**What needs to be done**
Below are records; reproduce exactly the lines from the one that has "- VSCode : tool" through the one that has "## 간단하게 만들기", ends included, and nothing more.

[Stored items]
━━━━━━━━━━━━━━━━━━━━━━━━━━━━━━
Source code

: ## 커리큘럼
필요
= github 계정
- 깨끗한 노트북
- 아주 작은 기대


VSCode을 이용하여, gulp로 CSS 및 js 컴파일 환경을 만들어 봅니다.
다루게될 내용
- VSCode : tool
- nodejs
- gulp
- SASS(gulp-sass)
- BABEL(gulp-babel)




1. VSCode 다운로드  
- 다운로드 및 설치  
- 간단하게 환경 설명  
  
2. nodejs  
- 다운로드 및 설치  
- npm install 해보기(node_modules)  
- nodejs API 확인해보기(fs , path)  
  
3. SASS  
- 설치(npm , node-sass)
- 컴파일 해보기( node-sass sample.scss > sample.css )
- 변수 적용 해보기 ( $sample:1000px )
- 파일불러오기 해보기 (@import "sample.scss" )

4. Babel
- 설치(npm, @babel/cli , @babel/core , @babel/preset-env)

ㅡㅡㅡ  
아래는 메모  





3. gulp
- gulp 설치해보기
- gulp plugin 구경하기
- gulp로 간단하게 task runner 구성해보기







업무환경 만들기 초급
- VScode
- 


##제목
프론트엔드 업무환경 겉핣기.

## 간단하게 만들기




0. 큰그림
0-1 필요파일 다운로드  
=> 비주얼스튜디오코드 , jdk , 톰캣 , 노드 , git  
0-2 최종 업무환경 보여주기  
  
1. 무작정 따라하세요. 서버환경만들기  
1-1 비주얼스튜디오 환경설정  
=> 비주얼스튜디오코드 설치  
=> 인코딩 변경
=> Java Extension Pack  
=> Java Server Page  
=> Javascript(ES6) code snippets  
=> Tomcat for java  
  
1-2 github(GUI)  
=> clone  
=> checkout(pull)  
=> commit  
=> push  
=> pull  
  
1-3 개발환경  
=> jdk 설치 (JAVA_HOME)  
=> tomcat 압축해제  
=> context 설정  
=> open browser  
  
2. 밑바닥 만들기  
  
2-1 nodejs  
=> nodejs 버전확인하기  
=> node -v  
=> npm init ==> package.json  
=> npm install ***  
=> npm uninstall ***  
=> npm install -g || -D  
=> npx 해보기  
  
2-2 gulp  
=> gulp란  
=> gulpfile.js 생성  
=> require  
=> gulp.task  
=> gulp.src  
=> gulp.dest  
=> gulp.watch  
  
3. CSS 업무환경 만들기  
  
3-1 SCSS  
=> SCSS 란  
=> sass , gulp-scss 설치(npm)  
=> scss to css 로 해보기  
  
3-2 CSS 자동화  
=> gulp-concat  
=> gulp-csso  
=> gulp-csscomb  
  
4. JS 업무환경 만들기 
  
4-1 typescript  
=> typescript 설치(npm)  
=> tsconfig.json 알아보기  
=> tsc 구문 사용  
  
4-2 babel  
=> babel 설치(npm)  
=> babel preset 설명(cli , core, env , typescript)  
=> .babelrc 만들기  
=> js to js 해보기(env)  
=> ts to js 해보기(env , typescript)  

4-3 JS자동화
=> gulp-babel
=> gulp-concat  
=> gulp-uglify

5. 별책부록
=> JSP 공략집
━━━━━━━━━━━━━━━━━━━━━━━━━━━━━━
**Solved problem**
- VSCode : tool
- nodejs
- gulp
- SASS(gulp-sass)
- BABEL(gulp-babel)




1. VSCode 다운로드  
- 다운로드 및 설치  
- 간단하게 환경 설명  
  
2. nodejs  
- 다운로드 및 설치  
- npm install 해보기(node_modules)  
- nodejs API 확인해보기(fs , path)  
  
3. SASS  
- 설치(npm , node-sass)
- 컴파일 해보기( node-sass sample.scss > sample.css )
- 변수 적용 해보기 ( $sample:1000px )
- 파일불러오기 해보기 (@import "sample.scss" )

4. Babel
- 설치(npm, @babel/cli , @babel/core , @babel/preset-env)

ㅡㅡㅡ  
아래는 메모  





3. gulp
- gulp 설치해보기
- gulp plugin 구경하기
- gulp로 간단하게 task runner 구성해보기







업무환경 만들기 초급
- VScode
- 


##제목
프론트엔드 업무환경 겉핣기.

## 간단하게 만들기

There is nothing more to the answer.